Immediate and delayed treatment with gabapentin, carbamazepine and CNQX have almost similar impact on cognitive functions and behavior in the lithium-pilocarpine model in rats

• Published in: Pharmacology, biochemistry and behavior Vol. 148; pp. 128 - 135
• Main Authors: Gulec Suyen, Guldal, Isbil-Buyukcoskun, Naciye, Kahveci, Nevzat, Sengun, Ece, Ozluk, Kasim
• Format: Journal Article
• Language: English
• Published: United States Elsevier Inc 01.09.2016
• Subjects: 6-Cyano-7-nitroquinoxaline-2,3-dione - pharmacology; Amines - pharmacology; Animals; Behavior; Behavior, Animal - drug effects; Carbamazepine; Carbamazepine - pharmacology; CNQX; Cognition - drug effects; Cognitive; Cyclohexanecarboxylic Acids - pharmacology; Disease Models, Animal; Gabapentin; gamma-Aminobutyric Acid - pharmacology; Lithium - pharmacology; Male; Maze Learning - drug effects; Motor Activity - drug effects; Pilocarpine - pharmacology; Rat; Rats; Rats, Wistar; Status epilepticus; Status Epilepticus - chemically induced; Status Epilepticus - drug therapy; Status Epilepticus - psychology; Gabapentin; Rat; Cognitive; Behavior; CNQX; Status epilepticus; Carbamazepine
• ISSN: 0091-3057; 1873-5177
• DOI: 10.1016/j.pbb.2016.07.003

In the present study, we aimed to investigate the effects of immediate and delayed treatment with intracerebroventricular (i.c.v.) gabapentin (GBP), carbamazepine (CBZ) and 6-cyano-7-nitroquinoxaline-2,3-dione (CNQX) on learning and memory, anxiety, and locomotor activity in rats with lithium-pilocarpine-induced status epilepticus (SE). SE was induced by intraperitoneal injections of 3mEq/kg LiCl followed by 45mg/kg pilocarpine 24h later.
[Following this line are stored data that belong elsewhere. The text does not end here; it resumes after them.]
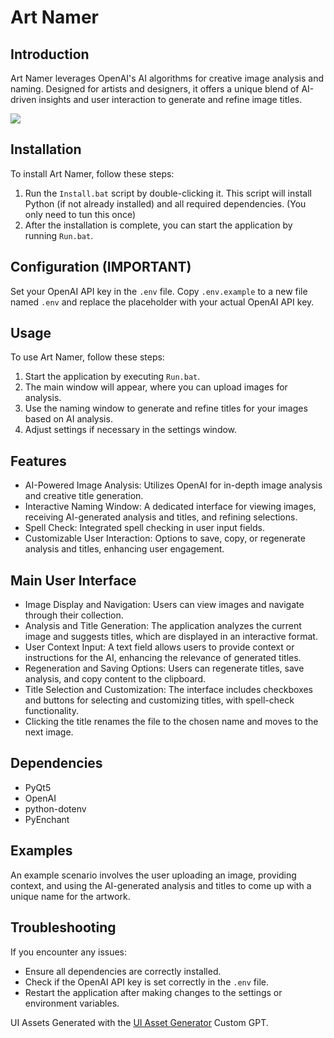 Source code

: 
# Art Namer

## Introduction
Art Namer leverages OpenAI's AI algorithms for creative image analysis and naming. Designed for artists and designers, it offers a unique blend of AI-driven insights and user interaction to generate and refine image titles.

<img src='https://drive.google.com/uc?export=view&id=147Tme-MxEmqCSDaU3SPzR_78-QqAbZur'>

## Installation
To install Art Namer, follow these steps:
1. Run the `Install.bat` script by double-clicking it. This script will install Python (if not already installed) and all required dependencies. (You only need to tun this once)
2. After the installation is complete, you can start the application by running `Run.bat`.

## Configuration (IMPORTANT)
Set your OpenAI API key in the `.env` file. Copy `.env.example` to a new file named `.env` and replace the placeholder with your actual OpenAI API key.

## Usage
To use Art Namer, follow these steps:
1. Start the application by executing `Run.bat`.
2. The main window will appear, where you can upload images for analysis.
3. Use the naming window to generate and refine titles for your images based on AI analysis.
4. Adjust settings if necessary in the settings window.

## Features
- AI-Powered Image Analysis: Utilizes OpenAI for in-depth image analysis and creative title generation.
- Interactive Naming Window: A dedicated interface for viewing images, receiving AI-generated analysis and titles, and refining selections.
- Spell Check: Integrated spell checking in user input fields.
- Customizable User Interaction: Options to save, copy, or regenerate analysis and titles, enhancing user engagement.

## Main User Interface
- Image Display and Navigation: Users can view images and navigate through their collection.
- Analysis and Title Generation: The application analyzes the current image and suggests titles, which are displayed in an interactive format.
- User Context Input: A text field allows users to provide context or instructions for the AI, enhancing the relevance of generated titles.
- Regeneration and Saving Options: Users can regenerate titles, save analysis, and copy content to the clipboard.
- Title Selection and Customization: The interface includes checkboxes and buttons for selecting and customizing titles, with spell-check functionality.
- Clicking the title renames the file to the  chosen name and moves to the next image.

## Dependencies
- PyQt5
- OpenAI
- python-dotenv
- PyEnchant

## Examples
An example scenario involves the user uploading an image, providing context, and using the AI-generated analysis and titles to come up with a unique name for the artwork.

## Troubleshooting
If you encounter any issues:
- Ensure all dependencies are correctly installed.
- Check if the OpenAI API key is set correctly in the `.env` file.
- Restart the application after making changes to the settings or environment variables.

UI Assets Generated with the <a href="https://chat.openai.com/g/g-H0UwwgFOe-ui-asset-generator">UI Asset Generator</a> Custom GPT.
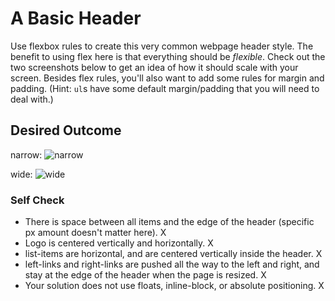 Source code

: # A Basic Header

Use flexbox rules to create this very common webpage header style. The benefit to using flex here is that everything should be _flexible_. Check out the two screenshots below to get an idea of how it should scale with your screen. Besides flex rules, you'll also want to add some rules for margin and padding. (Hint: `ul`s have some default margin/padding that you will need to deal with.)

## Desired Outcome

narrow:
![narrow](./desired-outcome-narrow.png)

wide:
![wide](./desired-outcome-wide.png)

### Self Check

- There is space between all items and the edge of the header (specific px amount doesn't matter here). X
- Logo is centered vertically and horizontally. X
- list-items are horizontal, and are centered vertically inside the header. X
- left-links and right-links are pushed all the way to the left and right, and stay at the edge of the header when the page is resized. X
- Your solution does not use floats, inline-block, or absolute positioning. X
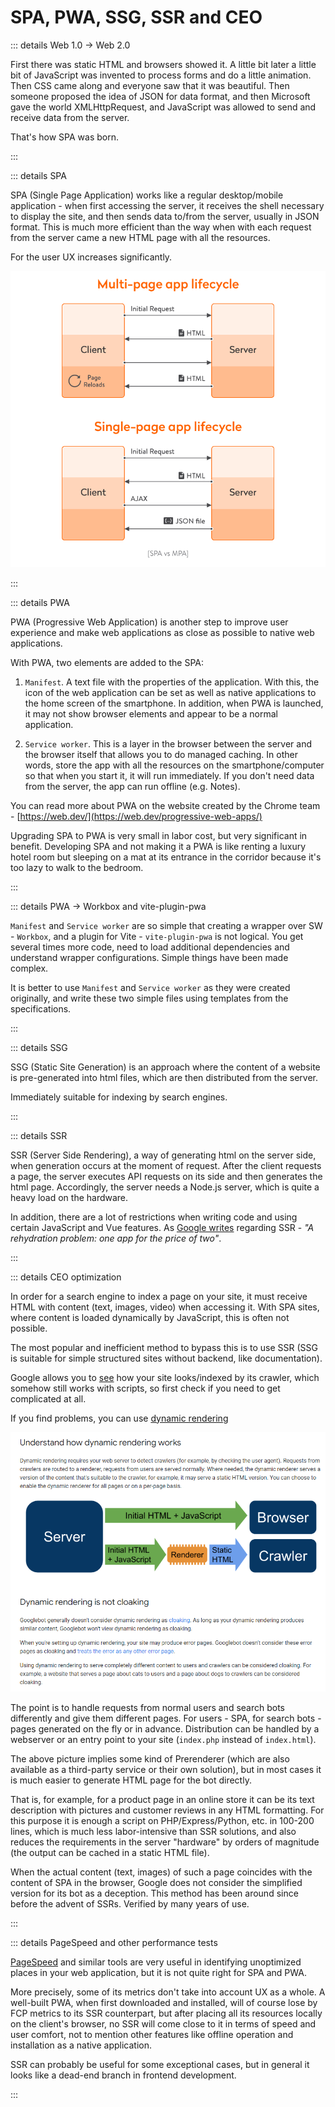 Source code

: # SPA, PWA, SSG, SSR and CEO

::: details Web 1.0 -> Web 2.0

First there was static HTML and browsers showed it. A little bit later a little bit of JavaScript was invented to process forms and do a little animation. Then CSS came along and everyone saw that it was beautiful. Then someone proposed the idea of JSON for data format, and then Microsoft gave the world XMLHttpRequest, and JavaScript was allowed to send and receive data from the server.

That's how SPA was born.

:::

::: details SPA

SPA (Single Page Application) works like a regular desktop/mobile application - when first accessing the server, it receives the shell necessary to display the site, and then sends data to/from the server, usually in JSON format. This is much more efficient than the way when with each request from the server came a new HTML page with all the resources.

For the user UX increases significantly.

![spa-vs-mpa](../assets/images/spa-vs-mpa.png)

:::

::: details PWA

PWA (Progressive Web Application) is another step to improve user experience and make web applications as close as possible to native web applications.

With PWA, two elements are added to the SPA:

1. `Manifest`. A text file with the properties of the application. With this, the icon of the web application can be set as well as native applications to the home screen of the smartphone. In addition, when PWA is launched, it may not show browser elements and appear to be a normal application.

2. `Service worker`. This is a layer in the browser between the server and the browser itself that allows you to do managed caching. In other words, store the app with all the resources on the smartphone/computer so that when you start it, it will run immediately. If you don't need data from the server, the app can run offline (e.g. Notes).

You can read more about PWA on the website created by the Chrome team - [https://web.dev/](https://web.dev/progressive-web-apps/)

Upgrading SPA to PWA is very small in labor cost, but very significant in benefit. Developing SPA and not making it a PWA is like renting a luxury hotel room but sleeping on a mat at its entrance in the corridor because it's too lazy to walk to the bedroom.

:::

::: details PWA -> Workbox and vite-plugin-pwa

`Manifest` and `Service worker` are so simple that creating a wrapper over SW - `Workbox`, and a plugin for Vite - `vite-plugin-pwa` is not logical. You get several times more code, need to load additional dependencies and understand wrapper configurations. Simple things have been made complex.

It is better to use `Manifest` and `Service worker` as they were created originally, and write these two simple files using templates from the specifications.

:::

::: details SSG

SSG (Static Site Generation) is an approach where the content of a website is pre-generated into html files, which are then distributed from the server.

<!-- An example of this is VitePress and this site. -->

Immediately suitable for indexing by search engines.

:::

::: details SSR

SSR (Server Side Rendering), a way of generating html on the server side, when generation occurs at the moment of request.
After the client requests a page, the server executes API requests on its side and then generates the html page. Accordingly, the server needs a Node.js server, which is quite a heavy load on the hardware.

In addition, there are a lot of restrictions when writing code and using certain JavaScript and Vue features. As [Google writes](https://web.dev/rendering-on-the-web/) regarding SSR - _"A rehydration problem: one app for the price of two"_.

:::

::: details CEO optimization

In order for a search engine to index a page on your site, it must receive HTML with content (text, images, video) when accessing it. With SPA sites, where content is loaded dynamically by JavaScript, this is often not possible.

The most popular and inefficient method to bypass this is to use SSR (SSG is suitable for simple structured sites without backend, like documentation).

Google allows you to [see](https://search.google.com/test/mobile-friendly) how your site looks/indexed by its crawler, which somehow still works with scripts, so first check if you need to get complicated at all.

If you find problems, you can use [dynamic rendering](https://developers.google.com/search/docs/crawling-indexing/javascript/dynamic-rendering)

![dynamic-rendering](../assets/images/dynamic-rendering.png)

The point is to handle requests from normal users and search bots differently and give them different pages. For users - SPA, for search bots - pages generated on the fly or in advance. Distribution can be handled by a webserver or an entry point to your site (`index.php` instead of `index.html`).

The above picture implies some kind of Prerenderer (which are also available as a third-party service or their own solution), but in most cases it is much easier to generate HTML page for the bot directly.

That is, for example, for a product page in an online store it can be its text description with pictures and customer reviews in any HTML formatting. For this purpose it is enough a script on PHP/Express/Python, etc. in 100-200 lines, which is much less labor-intensive than SSR solutions, and also reduces the requirements in the server "hardware" by orders of magnitude (the output can be cached in a static HTML file).

When the actual content (text, images) of such a page coincides with the content of SPA in the browser, Google does not consider the simplified version for its bot as a deception. This method has been around since before the advent of SSRs. Verified by many years of use.

:::

::: details PageSpeed and other performance tests

[PageSpeed](https://pagespeed.web.dev/) and similar tools are very useful in identifying unoptimized places in your web application, but it is not quite right for SPA and PWA.

More precisely, some of its metrics don't take into account UX as a whole. A well-built PWA, when first downloaded and installed, will of course lose by FCP metrics to its SSR counterpart, but after placing all its resources locally on the client's browser, no SSR will come close to it in terms of speed and user comfort, not to mention other features like offline operation and installation as a native application.

SSR can probably be useful for some exceptional cases, but in general it looks like a dead-end branch in frontend development.

:::
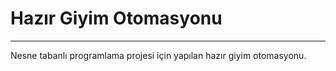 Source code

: <h1>Hazır Giyim Otomasyonu</h1>
<hr/>
<p>Nesne tabanlı programlama projesi için yapılan hazır giyim otomasyonu.</p>
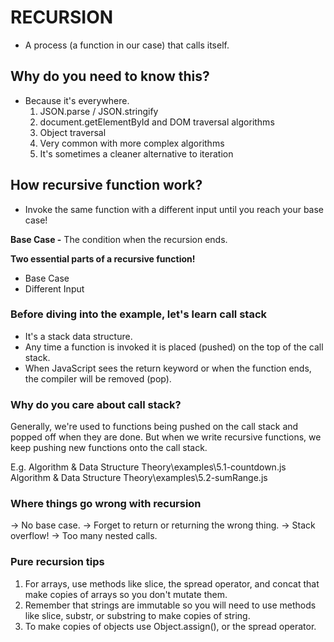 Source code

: # RECURSION

- A process (a function in our case) that calls itself.

## Why do you need to know this?

- Because it's everywhere.
  1. JSON.parse / JSON.stringify
  2. document.getElementById and DOM traversal algorithms
  3. Object traversal
  4. Very common with more complex algorithms
  5. It's sometimes a cleaner alternative to iteration

## How recursive function work?

- Invoke the same function with a different input until you reach your base case!

**Base Case -** The condition when the recursion ends.

**Two essential parts of a recursive function!**

- Base Case
- Different Input

### Before diving into the example, let's learn call stack

- It's a stack data structure.
- Any time a function is invoked it is placed (pushed) on the top of the call stack.
- When JavaScript sees the return keyword or when the function ends, the compiler will be removed (pop).

### Why do you care about call stack?

Generally, we're used to functions being pushed on the call stack and popped off when they are done.
But when we write recursive functions, we keep pushing new functions onto the call stack.

E.g. Algorithm & Data Structure Theory\examples\5.1-countdown.js
Algorithm & Data Structure Theory\examples\5.2-sumRange.js

### Where things go wrong with recursion

-> No base case.
-> Forget to return or returning the wrong thing.
-> Stack overflow!
-> Too many nested calls.

### Pure recursion tips

1. For arrays, use methods like slice, the spread operator, and concat that make copies of arrays so you don't mutate them.
2. Remember that strings are immutable so you will need to use methods like slice, substr, or substring to make copies of string.
3. To make copies of objects use Object.assign(), or the spread operator.
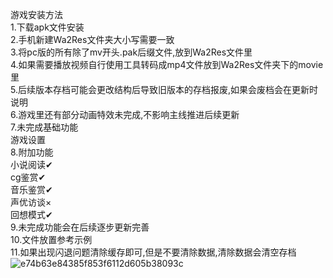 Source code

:游戏安装方法  
1.下载apk文件安装  
2.手机新建Wa2Res文件夹大小写需要一致  
3.将pc版的所有除了mv开头.pak后缀文件,放到Wa2Res文件里  
4.如果需要播放视频自行使用工具转码成mp4文件放到Wa2Res文件夹下的movie里  
5.后续版本存档可能会更改结构后导致旧版本的存档报废,如果会废档会在更新时说明  
6.游戏里还有部分动画特效未完成,不影响主线推进后续更新  
7.未完成基础功能  
  游戏设置  
8.附加功能  
  小说阅读✔  
  cg鉴赏✔  
  音乐鉴赏✔  
  声优访谈×  
  回想模式✔  
9.未完成功能会在后续逐步更新完善  
10.文件放置参考示例  
11.如果出现闪退问题清除缓存即可,但是不要清除数据,清除数据会清空存档  
![e74b63e84385f853f6112d605b38093c](https://github.com/user-attachments/assets/303a7d6e-99e1-4683-bed9-671d271e08be)

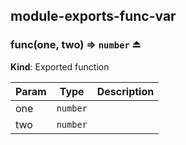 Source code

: <a name="module_module-exports-func-var"></a>
## module-exports-func-var
  
<a name="exp_module_module-exports-func-var--func"></a>
### func(one, two) ⇒ `number` ⏏  
**Kind**: Exported function  

| Param | Type     | Description |
| ----- | -------- | ----------- |
| one   | `number` |             |
| two   | `number` |             |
In the first series of experiments, rats were divided into four groups three hours after the onset of SE and received GBP (100μg/10μl, two times a day; i.c.v.), CBZ (200μg/10μl; i.c.v.), CNQX (25nmol/10μl; i.c.v.) or saline (10μl; i.c.v.) for 7days. Six weeks after SE, cognitive and behavioral performances were evaluated by Morris water maze, elevated plus maze, and open field tests. In the second series, rats received no treatment for six weeks following SE. On the seventh week the same treatment with the previous rats was given and six weeks later the cognitive and behavioral tests were applied. SE significantly impaired spatial learning and memory in the Morris water maze. GBP treatment improved the acqusition and memory performance. CNQX worsened the acqusition but improved the memory performance, while CBZ worsened both parameters. In the elevated plus maze, epileptic rats which received saline showed significantly lower anxiety levels with respect to the naive rats. Only CBZ led to further anxiolysis, while the other drugs had no effect. Locomotor activity significantly increased due to SE, which was augmented by GBP and CNQX. The impact of immediate and delayed treatment with these drugs on cognition and behavior seems to be quite similar. •Epilepsy leads to cognitive and behavioral deficits.•Gabapentin improved learning and memory and increased locomotor activity.•Carbamazepine worsened learning and memory and resulted in anxiolysis.•CNQX worsened learning, improved memory and increased locomotor activity.•The impact of immediate and delayed treatments seems to be quite similar.